BEREA, Ohio — The Cleveland Browns have a chance to sweep a regular-season series with the Pittsburgh Steelers for the first time since the 1988 season when they travel to Heinz Field in Pittsburgh for Sunday’s AFC North Division game.
However, just because the Browns won the first meeting, 21-7, at FirstEnergy Stadium in Cleveland on the November 14 edition of “Thursday Night Football” does not mean that those in the locker room believe they have restarted one of the fiercest rivalries in the National Football League.
“Not even close,” Browns coach Freddie Kitchens said of getting a win against the Steelers earlier this season.
“I don’t think I’ve done anything. No, I don’t think our team has done anything. Our team needs to be focused on this week, and I think that’s what they feel. We haven’t done anything. What have we done? We haven’t done anything.”
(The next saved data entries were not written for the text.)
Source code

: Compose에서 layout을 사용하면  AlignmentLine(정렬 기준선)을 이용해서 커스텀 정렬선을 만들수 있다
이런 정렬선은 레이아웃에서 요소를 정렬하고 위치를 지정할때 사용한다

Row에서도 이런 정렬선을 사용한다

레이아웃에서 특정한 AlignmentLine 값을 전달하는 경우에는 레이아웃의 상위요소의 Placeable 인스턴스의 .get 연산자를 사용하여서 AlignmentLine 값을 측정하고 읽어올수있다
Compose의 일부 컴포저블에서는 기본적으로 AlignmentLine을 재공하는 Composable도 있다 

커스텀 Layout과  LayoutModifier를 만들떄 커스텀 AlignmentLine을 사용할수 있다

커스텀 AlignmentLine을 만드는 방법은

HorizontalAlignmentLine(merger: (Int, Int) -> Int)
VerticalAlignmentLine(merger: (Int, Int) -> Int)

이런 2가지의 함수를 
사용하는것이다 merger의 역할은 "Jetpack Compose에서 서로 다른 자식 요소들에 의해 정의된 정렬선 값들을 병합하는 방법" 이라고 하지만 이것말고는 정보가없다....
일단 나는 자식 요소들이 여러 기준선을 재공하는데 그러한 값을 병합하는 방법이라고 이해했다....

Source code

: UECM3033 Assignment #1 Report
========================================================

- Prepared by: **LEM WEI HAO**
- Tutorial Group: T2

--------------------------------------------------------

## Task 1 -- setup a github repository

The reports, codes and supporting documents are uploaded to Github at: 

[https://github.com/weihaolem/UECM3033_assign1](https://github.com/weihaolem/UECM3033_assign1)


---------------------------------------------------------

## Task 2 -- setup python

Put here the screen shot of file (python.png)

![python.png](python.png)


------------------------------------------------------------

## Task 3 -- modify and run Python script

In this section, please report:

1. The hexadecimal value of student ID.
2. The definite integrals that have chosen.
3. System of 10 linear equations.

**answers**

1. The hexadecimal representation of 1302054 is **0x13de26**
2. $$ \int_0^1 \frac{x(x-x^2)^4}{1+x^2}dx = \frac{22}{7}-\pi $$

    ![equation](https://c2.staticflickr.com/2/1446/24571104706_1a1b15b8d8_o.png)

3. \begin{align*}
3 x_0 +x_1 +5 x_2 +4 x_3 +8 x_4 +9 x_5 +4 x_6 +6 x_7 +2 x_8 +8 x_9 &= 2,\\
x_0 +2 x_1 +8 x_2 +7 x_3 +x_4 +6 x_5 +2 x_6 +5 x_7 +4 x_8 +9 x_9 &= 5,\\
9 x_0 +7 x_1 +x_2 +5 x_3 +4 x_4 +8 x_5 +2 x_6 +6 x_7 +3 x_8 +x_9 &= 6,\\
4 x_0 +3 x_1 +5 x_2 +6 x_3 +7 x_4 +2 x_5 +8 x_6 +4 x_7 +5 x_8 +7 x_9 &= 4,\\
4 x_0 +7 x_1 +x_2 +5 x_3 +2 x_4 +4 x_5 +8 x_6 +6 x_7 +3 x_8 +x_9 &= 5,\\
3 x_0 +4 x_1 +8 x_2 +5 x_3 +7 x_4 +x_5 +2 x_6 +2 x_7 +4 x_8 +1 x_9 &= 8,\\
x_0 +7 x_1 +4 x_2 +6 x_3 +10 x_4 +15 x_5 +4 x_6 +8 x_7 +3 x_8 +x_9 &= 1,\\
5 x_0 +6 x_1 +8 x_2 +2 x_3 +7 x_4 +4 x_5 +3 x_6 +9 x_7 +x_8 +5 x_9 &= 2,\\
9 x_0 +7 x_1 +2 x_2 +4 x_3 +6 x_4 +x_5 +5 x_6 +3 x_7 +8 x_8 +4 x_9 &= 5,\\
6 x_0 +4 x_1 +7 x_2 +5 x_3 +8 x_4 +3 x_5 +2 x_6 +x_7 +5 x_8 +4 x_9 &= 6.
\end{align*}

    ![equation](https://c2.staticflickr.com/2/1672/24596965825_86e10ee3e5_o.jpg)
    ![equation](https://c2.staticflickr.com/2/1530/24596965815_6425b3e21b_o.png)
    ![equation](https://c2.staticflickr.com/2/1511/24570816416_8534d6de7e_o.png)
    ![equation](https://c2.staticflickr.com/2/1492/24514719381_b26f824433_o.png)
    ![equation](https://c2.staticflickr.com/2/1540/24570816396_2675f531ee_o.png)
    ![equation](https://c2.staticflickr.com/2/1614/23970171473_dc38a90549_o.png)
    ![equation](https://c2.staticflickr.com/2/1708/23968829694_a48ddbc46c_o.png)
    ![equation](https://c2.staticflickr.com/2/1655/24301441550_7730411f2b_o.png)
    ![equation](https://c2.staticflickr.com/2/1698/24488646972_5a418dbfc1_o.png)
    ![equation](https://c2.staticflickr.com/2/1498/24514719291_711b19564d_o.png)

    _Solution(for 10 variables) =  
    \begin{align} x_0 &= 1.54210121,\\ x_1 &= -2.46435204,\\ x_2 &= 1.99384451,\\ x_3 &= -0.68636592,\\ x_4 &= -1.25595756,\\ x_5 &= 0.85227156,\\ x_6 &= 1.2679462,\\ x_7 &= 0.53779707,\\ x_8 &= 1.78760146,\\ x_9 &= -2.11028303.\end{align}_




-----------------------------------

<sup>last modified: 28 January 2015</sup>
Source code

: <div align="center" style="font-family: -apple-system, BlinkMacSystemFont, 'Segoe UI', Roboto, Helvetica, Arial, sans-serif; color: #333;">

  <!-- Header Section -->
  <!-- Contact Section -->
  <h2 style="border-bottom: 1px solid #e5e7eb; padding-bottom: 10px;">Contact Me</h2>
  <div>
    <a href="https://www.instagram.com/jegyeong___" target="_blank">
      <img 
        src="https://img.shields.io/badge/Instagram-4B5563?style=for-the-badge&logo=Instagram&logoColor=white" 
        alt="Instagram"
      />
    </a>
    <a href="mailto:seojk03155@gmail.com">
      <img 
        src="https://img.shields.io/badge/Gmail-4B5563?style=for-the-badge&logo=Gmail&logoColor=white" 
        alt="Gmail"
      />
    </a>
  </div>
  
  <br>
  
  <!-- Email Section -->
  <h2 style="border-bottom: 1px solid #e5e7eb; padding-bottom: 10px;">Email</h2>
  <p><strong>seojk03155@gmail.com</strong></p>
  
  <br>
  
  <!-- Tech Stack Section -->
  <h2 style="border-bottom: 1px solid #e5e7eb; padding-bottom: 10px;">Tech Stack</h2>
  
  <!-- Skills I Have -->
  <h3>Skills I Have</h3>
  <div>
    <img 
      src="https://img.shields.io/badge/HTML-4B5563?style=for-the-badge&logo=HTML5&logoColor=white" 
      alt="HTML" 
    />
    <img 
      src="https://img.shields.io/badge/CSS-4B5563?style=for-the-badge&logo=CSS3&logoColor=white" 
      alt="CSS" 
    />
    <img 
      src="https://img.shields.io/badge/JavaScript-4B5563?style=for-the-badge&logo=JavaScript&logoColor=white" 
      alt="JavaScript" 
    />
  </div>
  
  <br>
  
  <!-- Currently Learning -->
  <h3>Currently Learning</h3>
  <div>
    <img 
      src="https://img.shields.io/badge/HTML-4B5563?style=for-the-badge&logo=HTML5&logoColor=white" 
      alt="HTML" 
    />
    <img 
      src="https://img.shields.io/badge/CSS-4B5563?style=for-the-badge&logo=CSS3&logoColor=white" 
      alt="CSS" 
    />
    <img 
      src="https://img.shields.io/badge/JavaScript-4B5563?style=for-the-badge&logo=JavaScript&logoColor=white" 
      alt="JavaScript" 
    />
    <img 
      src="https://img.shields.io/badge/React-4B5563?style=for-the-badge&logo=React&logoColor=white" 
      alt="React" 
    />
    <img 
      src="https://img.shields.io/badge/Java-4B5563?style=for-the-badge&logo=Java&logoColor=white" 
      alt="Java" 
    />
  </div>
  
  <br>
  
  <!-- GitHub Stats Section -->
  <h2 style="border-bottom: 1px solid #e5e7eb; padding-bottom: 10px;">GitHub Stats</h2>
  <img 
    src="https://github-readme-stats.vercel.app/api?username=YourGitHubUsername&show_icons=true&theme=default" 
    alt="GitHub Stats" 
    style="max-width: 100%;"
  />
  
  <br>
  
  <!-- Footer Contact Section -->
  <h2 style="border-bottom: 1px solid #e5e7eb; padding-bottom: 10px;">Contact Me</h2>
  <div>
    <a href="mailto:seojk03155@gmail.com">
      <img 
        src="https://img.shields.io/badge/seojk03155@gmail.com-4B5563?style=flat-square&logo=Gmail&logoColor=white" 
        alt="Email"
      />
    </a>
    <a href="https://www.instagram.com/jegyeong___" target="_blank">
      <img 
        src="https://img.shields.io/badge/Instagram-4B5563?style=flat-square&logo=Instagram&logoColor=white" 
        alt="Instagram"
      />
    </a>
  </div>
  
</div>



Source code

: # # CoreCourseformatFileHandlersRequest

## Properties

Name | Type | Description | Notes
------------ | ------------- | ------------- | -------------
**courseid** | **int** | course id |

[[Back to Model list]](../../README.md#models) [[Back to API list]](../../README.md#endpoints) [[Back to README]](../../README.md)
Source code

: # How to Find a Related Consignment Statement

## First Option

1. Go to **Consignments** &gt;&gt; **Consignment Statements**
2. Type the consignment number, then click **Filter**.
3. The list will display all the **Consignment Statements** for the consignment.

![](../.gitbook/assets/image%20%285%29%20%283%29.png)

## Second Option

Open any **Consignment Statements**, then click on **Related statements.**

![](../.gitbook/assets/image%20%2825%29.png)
Since returning to the NFL in 1999, the Browns have posted a 7-34-1 record against the Steelers, and the numbers have been even more staggering in games played in Pittsburgh, a place where Cleveland has not won since October of 2003.
The Browns are 2-19 in games played in Pittsburgh since 1999, including a playoff loss following the 2002 regular season.
“It takes two to have a rivalry, so we’ve gotta have our part,” Kitchens said. “We’ve got to do our part. That’s probably not going to sit well with some people, but to me, you gotta win your share to make it a rivalry.
“This team’s totally different than other teams. I think we understand what this game means to us and to our season. Rivalries are great for fans. Rivalries are great for you after the fact, but it should be a big enough deal for us that it’s the next football game and it’s the next divisional game.”
While the Browns (5-6) understand this week against the Steelers (6-5) could be an elimination game for the team that comes up on the losing side of the scoreboard and the playoff-like atmosphere that awaits at Heinz Field, Kitchens has continued to emphasize a singular mindset and focus every day at practice and in meetings.
“We’re only worried about this week, and we don’t even care what ramifications it has,” Kitchens said. “That’s not even in our realm of thinking. We’re only worried about preparing today. We truly feel like our guys are only worried about preparing today. They’ve demonstrated that over the course of the week, so let’s see if we can stay hyper-focused again this week, and that means today. We’ve got to narrow our window of what we’re focusing on, and that’s just today.
“We have all the respect in the world for Pittsburgh. What they’ve done over time, this year, is nothing short of amazing. It’s a great organization, great team.”